◆ TASK DETAILS: From the line with "not uncovered thereon." to the final line of the records, reproduce every line exactly and only those lines.

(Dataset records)

--------

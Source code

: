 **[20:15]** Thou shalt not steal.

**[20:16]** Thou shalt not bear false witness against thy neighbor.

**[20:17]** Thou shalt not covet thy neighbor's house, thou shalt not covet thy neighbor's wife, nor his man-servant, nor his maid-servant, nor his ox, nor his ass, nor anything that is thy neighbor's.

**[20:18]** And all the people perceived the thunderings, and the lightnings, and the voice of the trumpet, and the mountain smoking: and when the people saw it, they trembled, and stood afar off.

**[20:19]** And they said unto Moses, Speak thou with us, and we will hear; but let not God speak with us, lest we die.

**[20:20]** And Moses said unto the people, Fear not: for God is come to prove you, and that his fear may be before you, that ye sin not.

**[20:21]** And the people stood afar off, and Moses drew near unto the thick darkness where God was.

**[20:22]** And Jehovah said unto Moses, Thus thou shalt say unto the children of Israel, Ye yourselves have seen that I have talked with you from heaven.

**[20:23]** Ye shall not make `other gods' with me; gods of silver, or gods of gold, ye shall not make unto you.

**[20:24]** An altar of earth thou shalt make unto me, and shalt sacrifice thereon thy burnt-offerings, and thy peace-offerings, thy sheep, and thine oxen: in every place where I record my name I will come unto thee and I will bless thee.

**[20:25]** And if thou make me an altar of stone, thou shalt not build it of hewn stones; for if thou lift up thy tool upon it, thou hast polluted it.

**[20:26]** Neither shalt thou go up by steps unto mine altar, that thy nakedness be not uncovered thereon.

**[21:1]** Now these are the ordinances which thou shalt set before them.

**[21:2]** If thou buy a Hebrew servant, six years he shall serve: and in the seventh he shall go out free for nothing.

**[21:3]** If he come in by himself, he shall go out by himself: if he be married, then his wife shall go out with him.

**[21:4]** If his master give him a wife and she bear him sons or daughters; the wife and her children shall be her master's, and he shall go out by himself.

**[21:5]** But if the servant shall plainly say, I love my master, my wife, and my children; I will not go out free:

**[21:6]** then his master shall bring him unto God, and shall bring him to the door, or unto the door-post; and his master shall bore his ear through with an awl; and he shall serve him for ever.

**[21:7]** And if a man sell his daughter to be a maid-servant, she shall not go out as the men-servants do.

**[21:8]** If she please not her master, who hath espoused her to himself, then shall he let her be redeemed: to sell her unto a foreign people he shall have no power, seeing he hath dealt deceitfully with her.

--------

◆ EXERCISE OUTPUT:
**[20:26]** Neither shalt thou go up by steps unto mine altar, that thy nakedness be not uncovered thereon.

**[21:1]** Now these are the ordinances which thou shalt set before them.

**[21:2]** If thou buy a Hebrew servant, six years he shall serve: and in the seventh he shall go out free for nothing.

**[21:3]** If he come in by himself, he shall go out by himself: if he be married, then his wife shall go out with him.

**[21:4]** If his master give him a wife and she bear him sons or daughters; the wife and her children shall be her master's, and he shall go out by himself.

**[21:5]** But if the servant shall plainly say, I love my master, my wife, and my children; I will not go out free:

**[21:6]** then his master shall bring him unto God, and shall bring him to the door, or unto the door-post; and his master shall bore his ear through with an awl; and he shall serve him for ever.

**[21:7]** And if a man sell his daughter to be a maid-servant, she shall not go out as the men-servants do.

**[21:8]** If she please not her master, who hath espoused her to himself, then shall he let her be redeemed: to sell her unto a foreign people he shall have no power, seeing he hath dealt deceitfully with her.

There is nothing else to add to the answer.